Muhammad Ali – The Most Influential Sportsmen Ever
With sport of all kinds having made the transition from amateur to professional status, it is always worth remembering that one unique sportsmen who added unforgettable memories, great depth of character and unadulterated self belief, over a professional boxing career that spanned 21 years . His name of course is Muhammad Ali.
Without any doubt whatsoever, Muhammad Ali became the most famous sportsmen of all time. He was the first man to win the World Heavyweight Boxing champion three times, with two of those titles coming after he was stripped of his boxing license in his prime for 3½ years for refusing to fight in Vietnam.
His antics before and after fights were often a joy to behold, his self promotions, his poetry, his philosophy and his humour were aspects never associated with sportsmen of any kind until he arrived on the scene.
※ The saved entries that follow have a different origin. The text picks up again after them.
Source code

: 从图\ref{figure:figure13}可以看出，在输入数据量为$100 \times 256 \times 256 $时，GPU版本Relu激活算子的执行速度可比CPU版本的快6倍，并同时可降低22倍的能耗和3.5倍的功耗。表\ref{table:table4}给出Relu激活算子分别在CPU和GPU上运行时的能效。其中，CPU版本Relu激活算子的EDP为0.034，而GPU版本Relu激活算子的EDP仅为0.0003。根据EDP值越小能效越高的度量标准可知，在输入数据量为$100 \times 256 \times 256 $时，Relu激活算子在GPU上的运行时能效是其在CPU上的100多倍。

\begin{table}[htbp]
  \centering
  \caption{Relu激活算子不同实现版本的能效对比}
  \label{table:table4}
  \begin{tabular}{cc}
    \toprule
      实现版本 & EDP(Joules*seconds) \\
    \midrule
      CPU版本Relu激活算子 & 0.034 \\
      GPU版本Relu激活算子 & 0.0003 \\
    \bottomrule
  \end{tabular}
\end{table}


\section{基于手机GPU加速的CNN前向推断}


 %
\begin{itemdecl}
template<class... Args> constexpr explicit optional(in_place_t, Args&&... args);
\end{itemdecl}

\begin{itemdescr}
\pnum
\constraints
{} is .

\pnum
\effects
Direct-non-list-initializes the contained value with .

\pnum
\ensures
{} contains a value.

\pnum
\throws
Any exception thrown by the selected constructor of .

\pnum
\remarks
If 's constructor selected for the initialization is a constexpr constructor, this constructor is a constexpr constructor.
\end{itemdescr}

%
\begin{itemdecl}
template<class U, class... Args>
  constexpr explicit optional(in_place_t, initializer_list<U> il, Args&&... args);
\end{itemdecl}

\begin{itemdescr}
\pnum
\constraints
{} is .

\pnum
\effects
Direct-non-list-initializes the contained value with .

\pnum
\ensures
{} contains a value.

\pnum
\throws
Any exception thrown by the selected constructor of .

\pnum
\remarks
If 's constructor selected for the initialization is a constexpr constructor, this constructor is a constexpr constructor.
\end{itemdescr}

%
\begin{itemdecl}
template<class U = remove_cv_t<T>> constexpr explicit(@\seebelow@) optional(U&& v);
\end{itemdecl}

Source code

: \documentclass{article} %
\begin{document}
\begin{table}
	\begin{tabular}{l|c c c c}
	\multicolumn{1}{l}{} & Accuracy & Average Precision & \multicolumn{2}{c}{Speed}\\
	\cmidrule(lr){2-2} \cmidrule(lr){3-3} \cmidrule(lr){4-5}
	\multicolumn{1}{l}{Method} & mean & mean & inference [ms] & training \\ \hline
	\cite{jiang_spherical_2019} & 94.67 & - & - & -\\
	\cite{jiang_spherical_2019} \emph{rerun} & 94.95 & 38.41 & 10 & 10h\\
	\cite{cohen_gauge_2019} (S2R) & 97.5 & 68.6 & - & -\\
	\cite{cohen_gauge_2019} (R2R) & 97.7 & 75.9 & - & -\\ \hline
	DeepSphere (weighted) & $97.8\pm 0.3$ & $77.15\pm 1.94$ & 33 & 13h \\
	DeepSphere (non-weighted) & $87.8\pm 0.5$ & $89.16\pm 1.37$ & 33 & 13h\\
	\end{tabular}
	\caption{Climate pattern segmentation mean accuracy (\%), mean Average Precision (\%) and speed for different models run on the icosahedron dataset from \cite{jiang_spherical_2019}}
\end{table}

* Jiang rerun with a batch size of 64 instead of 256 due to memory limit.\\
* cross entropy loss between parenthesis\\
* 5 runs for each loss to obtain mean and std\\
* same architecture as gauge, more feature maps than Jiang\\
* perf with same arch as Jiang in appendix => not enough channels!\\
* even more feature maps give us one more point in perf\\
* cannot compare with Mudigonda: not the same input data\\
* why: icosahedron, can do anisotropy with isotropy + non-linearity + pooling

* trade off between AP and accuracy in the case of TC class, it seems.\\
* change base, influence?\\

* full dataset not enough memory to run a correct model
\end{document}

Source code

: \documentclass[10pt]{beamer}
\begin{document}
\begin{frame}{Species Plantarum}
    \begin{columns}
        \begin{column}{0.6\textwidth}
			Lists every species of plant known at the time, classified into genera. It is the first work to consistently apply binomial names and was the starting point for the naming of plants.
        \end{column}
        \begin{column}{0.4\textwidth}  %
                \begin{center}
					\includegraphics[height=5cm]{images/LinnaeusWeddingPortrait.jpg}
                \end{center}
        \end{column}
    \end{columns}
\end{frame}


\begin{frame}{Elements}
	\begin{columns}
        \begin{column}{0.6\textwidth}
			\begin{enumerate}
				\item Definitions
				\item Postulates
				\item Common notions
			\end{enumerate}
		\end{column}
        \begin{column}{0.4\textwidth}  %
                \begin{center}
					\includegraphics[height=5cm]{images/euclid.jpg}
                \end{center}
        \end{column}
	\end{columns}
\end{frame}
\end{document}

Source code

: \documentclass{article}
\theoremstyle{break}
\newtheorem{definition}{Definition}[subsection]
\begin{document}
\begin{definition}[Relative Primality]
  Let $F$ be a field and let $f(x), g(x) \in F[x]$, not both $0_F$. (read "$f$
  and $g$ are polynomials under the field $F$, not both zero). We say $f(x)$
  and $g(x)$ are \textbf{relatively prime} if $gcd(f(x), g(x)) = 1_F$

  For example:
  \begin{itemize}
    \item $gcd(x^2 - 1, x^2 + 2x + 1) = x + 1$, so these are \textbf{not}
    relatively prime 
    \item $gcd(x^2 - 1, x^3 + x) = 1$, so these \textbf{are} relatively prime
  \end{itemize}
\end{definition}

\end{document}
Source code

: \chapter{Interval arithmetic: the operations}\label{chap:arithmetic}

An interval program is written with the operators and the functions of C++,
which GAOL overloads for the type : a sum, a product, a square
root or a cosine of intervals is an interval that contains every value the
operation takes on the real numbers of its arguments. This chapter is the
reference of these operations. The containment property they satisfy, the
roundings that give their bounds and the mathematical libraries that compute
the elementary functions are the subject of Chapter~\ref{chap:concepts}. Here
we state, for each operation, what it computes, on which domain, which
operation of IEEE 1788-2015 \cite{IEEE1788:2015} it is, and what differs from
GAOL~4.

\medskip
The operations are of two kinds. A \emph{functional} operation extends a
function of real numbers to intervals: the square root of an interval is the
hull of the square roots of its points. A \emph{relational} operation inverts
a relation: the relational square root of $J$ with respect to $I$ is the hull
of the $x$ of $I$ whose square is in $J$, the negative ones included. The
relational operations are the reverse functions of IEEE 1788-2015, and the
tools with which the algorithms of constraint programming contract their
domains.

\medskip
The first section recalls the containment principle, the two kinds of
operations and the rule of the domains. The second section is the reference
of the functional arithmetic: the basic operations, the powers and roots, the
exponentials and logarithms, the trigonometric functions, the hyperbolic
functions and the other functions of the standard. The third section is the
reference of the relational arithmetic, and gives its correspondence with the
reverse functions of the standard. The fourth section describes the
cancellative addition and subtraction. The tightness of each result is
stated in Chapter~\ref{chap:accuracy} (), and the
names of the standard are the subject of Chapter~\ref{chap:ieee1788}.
Add these aspects to a boxing style that was graceful, very fast in his early days, intelligent in his later days and ruthless on any given day, Ali established himself quickly as a major box office hero and quite simply was never out of the news. In his absolute heyday, he was unquestionably the most famous man in the world, even more famous than John Lennon, the man who claimed that the Beatles were more famous than Jesus.
Ali was known on all five major continents, fighting in four of them, two of which the ‘Rumble in the Jungle’ in Zaire against the unbeaten knock out specialist George Foreman in 1974 and the final bout in the Ali/Joe Frazier trilogy, known as the ‘Thriller in Manila’ in 1976 both broke world television viewing records. Ali of course won both of those fights with stoppages which gave him hero status throughout Africa and the Far East and also confirmed him in the eyes of many as the greatest heavyweight boxer of all time.
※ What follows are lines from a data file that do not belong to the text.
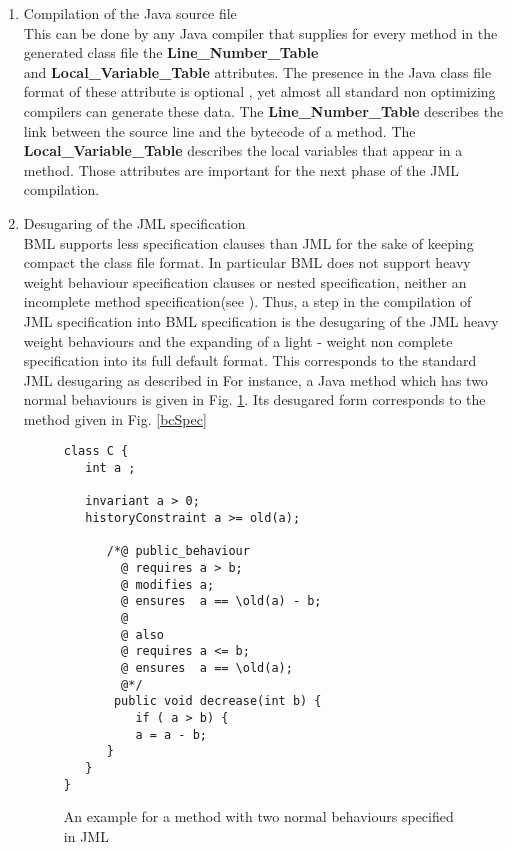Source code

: \begin{enumerate}
\item Compilation of the Java source file \\
  This can be done by any Java compiler that supplies for every method in the generated class file 
the \textbf{Line\_Number\_Table} \\ 
and \textbf{Local\_Variable\_Table}  attributes. The presence in the Java class file format of 
these attribute is optional \cite{VMSpec}, yet almost all standard non optimizing compilers can generate these data. 
The \textbf{Line\_Number\_Table} describes the link between the source line and the bytecode of a method.  
The \textbf{Local\_Variable\_Table} describes the local variables that appear in a method. 
Those attributes are important for the next phase of the JML compilation.

\item Desugaring of the JML specification \\
      BML supports less specification clauses than JML for the sake of keeping compact the class file format.
      In particular BML does not support heavy weight behaviour specification clauses or nested specification, neither an incomplete
      method specification(see  \cite{JMLRefMan}).
      Thus, a step in the compilation of JML specification into BML specification is the desugaring of the JML heavy weight
      behaviours and the expanding of a light - weight non complete specification into its full default format.
      This corresponds to the standard JML desugaring as described  in \cite{RT03djml}
      For instance, a Java method which has two normal behaviours is given in Fig. \ref{JmlSpec}. 
      Its desugared form corresponds to the method given in Fig. \ref{bcSpec}

\begin{figure}
\begin{verbatim}
class C {
   int a ;

   invariant a > 0; 
   historyConstraint a >= old(a);

      /*@ public_behaviour
        @ requires a > b;
        @ modifies a;
        @ ensures  a == \old(a) - b;  
        @
        @ also
        @ requires a <= b;
        @ ensures  a == \old(a);
        @*/
       public void decrease(int b) {
          if ( a > b) {
          a = a - b;
      }
   }
}
\end{verbatim}
\caption{\sc An example for a method with two normal behaviours specified in JML} \label{JmlSpec}
\end{figure}


\end{enumerate}
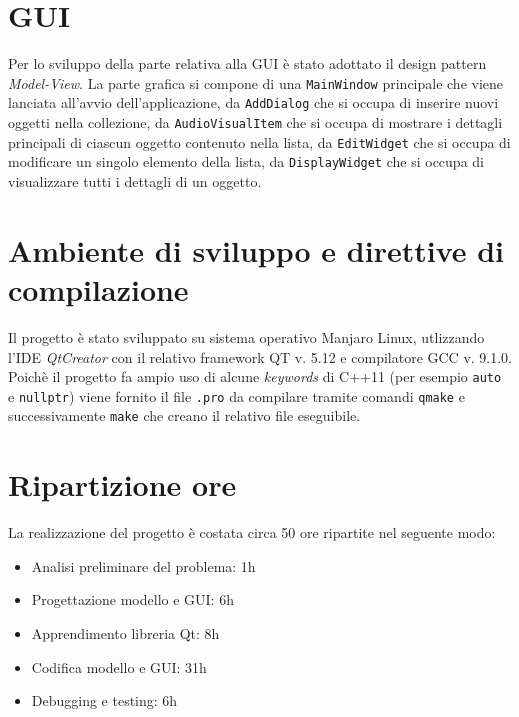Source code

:     \section*{GUI}
        Per lo sviluppo della parte relativa alla GUI è stato adottato il design pattern \textit{Model-View}. \newline
        La parte grafica si compone di una \texttt{MainWindow} principale che viene lanciata all'avvio dell'applicazione, da \texttt{AddDialog} che si occupa di inserire nuovi oggetti nella collezione, da \texttt{AudioVisualItem} che si occupa di mostrare i dettagli principali di ciascun oggetto contenuto nella lista, da \texttt{EditWidget} che si occupa di modificare un singolo elemento della lista, da \texttt{DisplayWidget} che si occupa di visualizzare tutti i dettagli di un oggetto. \newline


    \section*{Ambiente di sviluppo e direttive di compilazione}
        Il progetto è stato sviluppato su sistema operativo Manjaro Linux, utlizzando l'IDE \textit{QtCreator} con il relativo framework QT v. 5.12 e compilatore GCC v. 9.1.0. \newline
        Poichè il progetto fa ampio uso di alcune \textit{keywords} di C++11 (per esempio \texttt{auto} e \texttt{nullptr}) viene fornito il file \texttt{.pro} da compilare tramite comandi \texttt{qmake} e successivamente \texttt{make} che creano il relativo file eseguibile.

    \section*{Ripartizione ore}
        La realizzazione del progetto è costata circa 50 ore ripartite nel seguente modo:
        \begin{itemize}
            \item Analisi preliminare del problema: 1h
            \item Progettazione modello e GUI: 6h
            \item Apprendimento libreria Qt: 8h
            \item Codifica modello e GUI: 31h
            \item Debugging e testing: 6h
        \end{itemize}


    


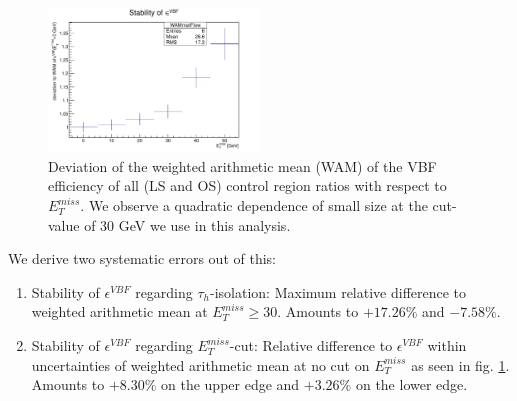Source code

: \begin{figure}[!h]
	\centering
	\includegraphics[width=0.5\textwidth]{PLOTS/diTauHadLSQCDPlots/stability/Stability.pdf}
	\caption{\label{dihad:fig:Stability}Deviation of the weighted arithmetic mean (WAM) of the VBF efficiency of all (LS and OS) control region ratios with respect to $E_{T}^{miss}$. We observe a quadratic dependence of small size at the cut-value of 30 GeV we use in this analysis.}
\end{figure}

We derive two systematic errors out of this:
\begin{enumerate}
	\item Stability of $\epsilon^{VBF}$ regarding $\tau_{h}$-isolation: Maximum relative difference to weighted arithmetic mean at $E_{T}^{miss}\geq30$. Amounts to $+17.26\%$ and $-7.58\%$.
	\item Stability of $\epsilon^{VBF}$ regarding $E_{T}^{miss}$-cut: Relative difference to $\epsilon^{VBF}$ within uncertainties of weighted arithmetic
	mean at no cut on $E_{T}^{miss}$ as seen in fig. \ref{dihad:fig:Stability}. Amounts to $+8.30\%$ on the upper edge and $+3.26\%$ on the lower edge.
\end{enumerate}

\clearpage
Ironically, Ali, even in his pre-Muslim days regarded himself as the “Greatest” it was the way he loved to describe himself to the media before any of his professional fights. His “I am the greatest” rants in the early days cost him some support, but after he stopped Sonny Liston, known as the ‘Big Bear’ and regarded as one of the most fearsome heavyweights of all time, after six rounds to win his first world crown, even the sceptics began to believe. Ali predicted the outcome of the fight in which he said that he would “Float Like a Butterfly and Sting Like a Bee” which is exactly what he did and he never allowed the media ‘off the hook again’.
Ignoring the theatre which of course always was part of the Ali make-up, he was also an incredibly brave individual, who put his body on the line quite obviously for far too long. Although he often believed that he could not get hit in the ring, it was obvious that as he got older or perhaps too over confident, he would do.
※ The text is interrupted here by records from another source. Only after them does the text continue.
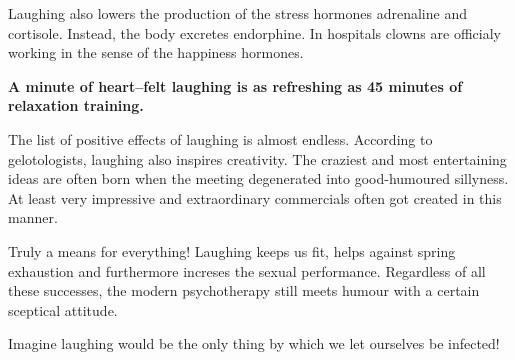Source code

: \documentclass[../Book.Stress_regulation.tex]{subfiles}
\begin{document}
Laughing also lowers the production of the stress hormones adrenaline and cortisole.
Instead, the body excretes endorphine.
In hospitals clowns are officialy working in the sense of the happiness hormones.

\textbf{A minute of heart--felt laughing is as refreshing as 45 minutes of relaxation training.}

The list of positive effects of laughing is almost endless.
According to gelotologists, laughing also inspires creativity.
The craziest and most entertaining ideas are often born when the meeting degenerated into good-humoured sillyness.
At least very impressive and extraordinary commercials often got created in this manner.

Truly a means for everything!
Laughing keeps us fit, helps against spring exhaustion and furthermore increses the sexual performance.
Regardless of all these successes, the modern psychotherapy still meets humour with a certain sceptical attitude.

Imagine laughing would be the only thing by which we let ourselves be infected!
\end{document}

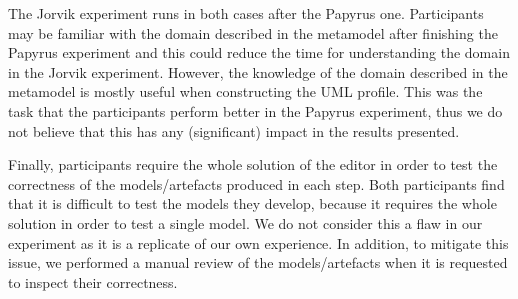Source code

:The Jorvik experiment runs in both cases after the Papyrus one. 
Participants may be familiar with the domain described in the metamodel after finishing the Papyrus experiment and this could reduce the time for understanding the domain in the Jorvik experiment. 
However, the knowledge of the domain described in the metamodel is mostly useful when constructing the UML profile. 
This was the task that the participants perform better in the Papyrus experiment, thus we do not believe that this has any (significant) impact in the results presented.

Finally, participants require the whole solution of the editor in order to test the correctness of the models/artefacts produced in each step. 
Both participants find that it is difficult to test the models they develop, because it requires the whole solution in order to test a single model. 
We do not consider this a flaw in our experiment as it is a replicate of our own experience.
In addition, to mitigate this issue, we performed a manual review of the models/artefacts when it is requested to inspect their correctness.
Certainly Britain’s Henry Cooper proved that he was fallible, knocking him down and very nearly out in their first bout in 1963. Joe Frazier was the next to put him on his backside, which he did in the 15th and final round of their first meeting known as the ‘Fight of the Century’. It was Ali’s third fight after his enforced 3½ year boxing ban and Frazier held the title and like Ali was unbeaten. It was to be Ali’s first defeat as although he got up from the knock down, it became clear that he no longer possessed the speed that he was famed for and thus lost the fight by a unanimous point’s decision.
After that fight, Frazier quipped that the shots that he hit Ali with would normally knock down buildings proving that he held Ali’s durability in very high esteem. He was to hit Ali and few hundred more times in their next two fights which if added to those he took in his later fights were in many ways responsible for the onset of Parkinson’s Disease from which Ali suffers severely from to this day.
To see a young man so full of confidence, poetry, sagacity and zest, it becomes quite humbling to see him suffer this way as an old one. He gave the world of sport so much that even generations of people not yet born will learn about him and the profound effect that he had.